The challenge was considerable. Haiti has one of this hemisphere's highest illiteracy rates and lowest per capita income levels. Its people have endured almost three decades of dictatorship under the Duvalier family. The last attempt at a genuine democratic election in 1987 led to the massacre of at least 34 voters.
Sobered, but not deterred, eligible Haitians registered in record numbers for this year's election. Several hundred international observers, including delegations from the United Nations and the Organization of American States (OAS), monitored about 14,000 polling places, each serving about 250 voters.
Despite equipment delays and occasional backups of voters, the process moved smoothly, these observers say. An estimated 2 million people voted, about 70 percent of registered voters.

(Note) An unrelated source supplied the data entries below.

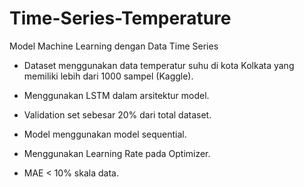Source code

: # Time-Series-Temperature
Model Machine Learning dengan Data Time Series

- Dataset menggunakan data temperatur suhu di kota Kolkata yang memiliki lebih dari 1000 sampel (Kaggle).

- Menggunakan LSTM dalam arsitektur model.

- Validation set sebesar 20% dari total dataset.

- Model menggunakan model sequential.

- Menggunakan Learning Rate pada Optimizer.

- MAE < 10% skala data.
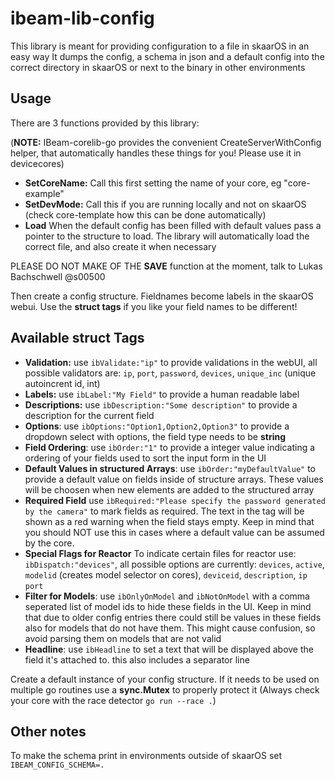 # ibeam-lib-config


This library is meant for providing configuration to a file in skaarOS in an easy way
It dumps the config, a schema in json and a default config into the correct directory in skaarOS or next to the binary in other environments

## Usage 

There are 3 functions provided by this library:

(**NOTE:** IBeam-corelib-go provides the convenient CreateServerWithConfig helper, that automatically handles these things for you! Please use it in devicecores)


- **SetCoreName:** Call this first setting the name of your core, eg "core-example"
- **SetDevMode:** Call this if you are running locally and not on skaarOS (check core-template how this can be done automatically)
- **Load** When the default config has been filled with default values pass a pointer to the structure to load. The library will automatically load the correct file, and also create it when necessary

PLEASE DO NOT MAKE OF THE **SAVE** function at the moment, talk to Lukas Bachschwell @s00500

Then create a config structure. Fieldnames become labels in the skaarOS webui. Use the **struct tags** if you like your field names to be different!

## Available struct Tags

* **Validation:** use `ibValidate:"ip"` to provide validations in the webUI, all possible validators are: `ip`, `port`, `password`, `devices`, `unique_inc` (unique autoincrent id, int)
* **Labels:** use `ibLabel:"My Field"` to provide a human readable label
* **Descriptions:** use `ibDescription:"Some description"` to provide a description for the current field
* **Options**: use `ibOptions:"Option1,Option2,Option3"` to provide a dropdown select with options, the field type needs to be **string**
* **Field Ordering**: use `ibOrder:"1"` to provide a integer value indicating a ordering of your fields used to sort the input form in the UI
* **Default Values in structured Arrays**: use `ibOrder:"myDefaultValue"` to provide a default value on fields inside of structure arrays. These values will be choosen when new elements are added to the structured array
* **Required Field** use `ibRequired:"Please specify the password generated by the camera"` to mark fields as required. The text in the tag will be shown as a red warning when the field stays empty. Keep in mind that you should NOT use this in cases where a default value can be assumed by the core.
* **Special Flags for Reactor**  To indicate certain files for reactor use: `ibDispatch:"devices"`, all possible options are currently: `devices`, `active`, `modelid` (creates model selector on cores), `deviceid`, `description`, `ip` `port`
* **Filter for Models**: use `ibOnlyOnModel` and `ibNotOnModel` with a comma seperated list of model ids to hide these fields in the UI. Keep in mind that due to older config entries there could still be values in these fields also for models that do not have them. This might cause confusion, so avoid parsing them on models that are not valid
* **Headline**: use `ibHeadline` to set a text that will be displayed above the field it's attached to. this also includes a separator line
 
Create a default instance of your config structure. If it needs to be used on multiple go routines use a **sync.Mutex** to properly protect it (Always check your core with the race detector `go run --race .`)

## Other notes

To make the schema print in environments outside of skaarOS set `IBEAM_CONFIG_SCHEMA=.`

Dr. Rotberg, president of Pennsylvania's Lafayette College, says his most exciting moment as an observer came during the ballot count. He and a colleague spent election day monitoring about 120 polling places in and near Cap-Haitien, Haiti's second largest city. Though in no way required to have election observers present for ballot tallying, polling officials wanted the added support. ''We were not just invited but commanded to appear,'' Rotberg says. ''They'd say, 'We're ready for you now.'''
Pride in the process
''In many cases, they would pass the ballot around to observers so we could also see how it was marked,'' notes Larry Garber, author of a handbook on guidelines for international election observers. He attributes the eagerness to include observers in the tallying to both pride and insecurity.

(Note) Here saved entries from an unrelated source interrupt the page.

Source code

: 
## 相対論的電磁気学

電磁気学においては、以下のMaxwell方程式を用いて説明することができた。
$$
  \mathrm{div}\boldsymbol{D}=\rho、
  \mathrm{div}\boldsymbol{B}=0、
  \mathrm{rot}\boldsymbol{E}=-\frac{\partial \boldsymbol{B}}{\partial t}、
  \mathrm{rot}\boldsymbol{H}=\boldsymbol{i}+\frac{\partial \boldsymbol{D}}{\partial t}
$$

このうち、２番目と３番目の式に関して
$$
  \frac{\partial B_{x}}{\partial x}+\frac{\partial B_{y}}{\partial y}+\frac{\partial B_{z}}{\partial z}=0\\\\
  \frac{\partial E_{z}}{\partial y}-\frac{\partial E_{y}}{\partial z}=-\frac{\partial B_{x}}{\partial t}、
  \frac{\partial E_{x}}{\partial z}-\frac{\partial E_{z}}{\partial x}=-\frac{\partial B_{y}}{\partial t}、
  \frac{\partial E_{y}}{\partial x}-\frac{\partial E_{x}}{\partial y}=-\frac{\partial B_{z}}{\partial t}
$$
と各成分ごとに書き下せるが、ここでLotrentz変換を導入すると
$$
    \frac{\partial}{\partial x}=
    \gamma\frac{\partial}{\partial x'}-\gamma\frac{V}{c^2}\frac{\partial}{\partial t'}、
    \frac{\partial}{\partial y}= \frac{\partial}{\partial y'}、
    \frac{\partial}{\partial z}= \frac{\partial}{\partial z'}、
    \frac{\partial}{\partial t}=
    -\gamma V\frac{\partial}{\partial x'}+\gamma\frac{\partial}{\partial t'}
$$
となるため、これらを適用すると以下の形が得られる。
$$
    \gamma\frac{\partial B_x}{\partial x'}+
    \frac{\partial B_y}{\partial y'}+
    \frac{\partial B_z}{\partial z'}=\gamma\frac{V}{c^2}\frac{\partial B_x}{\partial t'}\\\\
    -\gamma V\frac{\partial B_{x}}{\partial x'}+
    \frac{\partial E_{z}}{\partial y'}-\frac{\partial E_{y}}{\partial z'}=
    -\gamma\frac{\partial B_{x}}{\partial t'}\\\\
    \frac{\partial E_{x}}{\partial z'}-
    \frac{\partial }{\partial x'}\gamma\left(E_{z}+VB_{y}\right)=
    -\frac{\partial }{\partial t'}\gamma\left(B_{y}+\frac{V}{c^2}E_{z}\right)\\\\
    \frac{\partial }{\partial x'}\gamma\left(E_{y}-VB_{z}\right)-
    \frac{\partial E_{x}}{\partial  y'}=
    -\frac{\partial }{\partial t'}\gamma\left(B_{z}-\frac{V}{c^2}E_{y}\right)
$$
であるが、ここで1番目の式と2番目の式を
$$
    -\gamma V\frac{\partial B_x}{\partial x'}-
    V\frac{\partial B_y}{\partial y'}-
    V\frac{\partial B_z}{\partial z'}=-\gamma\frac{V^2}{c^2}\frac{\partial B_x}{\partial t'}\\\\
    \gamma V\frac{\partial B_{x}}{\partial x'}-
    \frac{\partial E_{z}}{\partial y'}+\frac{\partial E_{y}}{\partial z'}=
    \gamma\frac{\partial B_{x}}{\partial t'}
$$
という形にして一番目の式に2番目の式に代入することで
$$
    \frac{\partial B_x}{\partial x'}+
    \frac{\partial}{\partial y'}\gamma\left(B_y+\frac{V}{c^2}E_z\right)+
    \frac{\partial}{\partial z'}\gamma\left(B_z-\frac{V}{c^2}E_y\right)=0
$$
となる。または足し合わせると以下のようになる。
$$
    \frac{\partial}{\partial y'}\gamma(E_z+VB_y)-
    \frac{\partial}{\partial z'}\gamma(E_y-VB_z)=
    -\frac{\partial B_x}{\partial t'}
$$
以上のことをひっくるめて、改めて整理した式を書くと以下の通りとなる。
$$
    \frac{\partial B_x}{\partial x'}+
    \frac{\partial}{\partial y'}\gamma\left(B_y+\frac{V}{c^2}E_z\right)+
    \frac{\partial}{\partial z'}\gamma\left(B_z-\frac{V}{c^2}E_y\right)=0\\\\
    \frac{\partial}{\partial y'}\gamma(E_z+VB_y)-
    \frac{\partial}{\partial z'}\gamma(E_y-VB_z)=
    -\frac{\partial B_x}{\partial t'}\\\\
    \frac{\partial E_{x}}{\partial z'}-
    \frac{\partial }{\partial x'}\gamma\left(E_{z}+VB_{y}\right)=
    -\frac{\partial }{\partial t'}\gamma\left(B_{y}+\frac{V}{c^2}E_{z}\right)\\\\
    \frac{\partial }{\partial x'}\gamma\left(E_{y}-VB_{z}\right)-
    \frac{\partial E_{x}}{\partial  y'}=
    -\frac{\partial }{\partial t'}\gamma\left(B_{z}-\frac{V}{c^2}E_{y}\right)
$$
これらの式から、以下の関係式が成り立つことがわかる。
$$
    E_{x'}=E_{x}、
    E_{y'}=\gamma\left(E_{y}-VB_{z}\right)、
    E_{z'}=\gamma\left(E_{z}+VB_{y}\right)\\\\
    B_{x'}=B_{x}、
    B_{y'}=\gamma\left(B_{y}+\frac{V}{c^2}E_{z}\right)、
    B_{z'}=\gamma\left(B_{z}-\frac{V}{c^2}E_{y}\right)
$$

Mr. Garber, who has monitored 10 other democratic elections around the world in recent years, says this vote is ''a very important step forward for Haiti.'' Despite a persistent election rumor in Haiti that a plastic strip had been placed on each ballot, to be peeled away after the vote, Rotberg says it became clear at a post-election debriefing for all monitors in his group that fraud was no part of this vote. He says he saw only six or seven spoiled ballots. That, and the absence of violence during the election, are a remarkable achievement, he says.

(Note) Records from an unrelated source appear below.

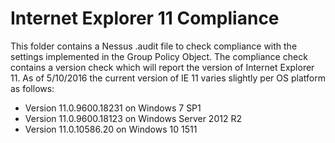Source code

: # Internet Explorer 11 Compliance

This folder contains a Nessus .audit file to check compliance with the settings implemented in the Group Policy Object. The compliance check contains a version check which will report the version of Internet Explorer 11. As of 5/10/2016 the current version of IE 11 varies slightly per OS platform as follows:

* Version 11.0.9600.18231 on Windows 7 SP1
* Version 11.0.9600.18123 on Windows Server 2012 R2
* Version 11.0.10586.20 on Windows 10 1511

The official joint statement of the Institute and Mr. Carter's, Council of Freely-Elected heads of government,describes the election campaign as ''remarkably peaceful,'' the count as ''meticulous,'' and the result - though votes are still being counted - an ''impressive success.'' The cooperation of Haiti's Army, which has staged several coups in recent years and is widely thought to have had a hand in the 1987 violence, has come in for praise.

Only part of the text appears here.